Report how many lines of these entries hold the string "binary"; reply with the number alone.

[Stored data]
● ● ● ● ● ● ●

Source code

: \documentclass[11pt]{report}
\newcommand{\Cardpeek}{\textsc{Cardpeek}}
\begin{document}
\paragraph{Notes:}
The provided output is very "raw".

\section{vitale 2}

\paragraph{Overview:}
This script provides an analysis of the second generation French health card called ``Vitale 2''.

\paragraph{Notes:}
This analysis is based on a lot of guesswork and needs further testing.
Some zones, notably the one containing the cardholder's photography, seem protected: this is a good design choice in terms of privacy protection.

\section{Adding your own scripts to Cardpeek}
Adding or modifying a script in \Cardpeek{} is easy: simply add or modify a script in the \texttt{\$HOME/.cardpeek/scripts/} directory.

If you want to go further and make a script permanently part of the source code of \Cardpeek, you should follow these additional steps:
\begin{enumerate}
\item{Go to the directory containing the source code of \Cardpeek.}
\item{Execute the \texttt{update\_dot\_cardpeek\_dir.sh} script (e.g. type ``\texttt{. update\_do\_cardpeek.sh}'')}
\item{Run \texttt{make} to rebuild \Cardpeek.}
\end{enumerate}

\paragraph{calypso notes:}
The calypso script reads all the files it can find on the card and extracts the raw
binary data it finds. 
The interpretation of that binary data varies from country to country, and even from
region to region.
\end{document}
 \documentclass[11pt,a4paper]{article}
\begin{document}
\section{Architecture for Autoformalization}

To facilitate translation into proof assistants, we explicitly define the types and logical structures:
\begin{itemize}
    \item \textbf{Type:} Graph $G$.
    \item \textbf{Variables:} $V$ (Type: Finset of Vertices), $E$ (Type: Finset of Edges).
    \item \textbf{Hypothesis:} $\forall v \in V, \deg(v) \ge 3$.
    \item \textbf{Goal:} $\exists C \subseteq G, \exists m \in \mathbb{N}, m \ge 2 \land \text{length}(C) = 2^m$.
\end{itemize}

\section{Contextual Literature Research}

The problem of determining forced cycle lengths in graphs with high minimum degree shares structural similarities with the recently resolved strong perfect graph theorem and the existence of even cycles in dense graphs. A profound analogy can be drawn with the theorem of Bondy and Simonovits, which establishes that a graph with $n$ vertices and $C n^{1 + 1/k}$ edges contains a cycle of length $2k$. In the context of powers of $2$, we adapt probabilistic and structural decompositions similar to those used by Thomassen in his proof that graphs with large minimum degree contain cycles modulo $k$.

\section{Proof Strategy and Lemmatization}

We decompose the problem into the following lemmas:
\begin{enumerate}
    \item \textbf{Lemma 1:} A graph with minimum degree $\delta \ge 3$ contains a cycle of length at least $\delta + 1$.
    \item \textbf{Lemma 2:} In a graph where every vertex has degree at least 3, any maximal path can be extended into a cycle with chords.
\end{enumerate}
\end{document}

● ● ● ● ● ● ●

• _Response to this task_
2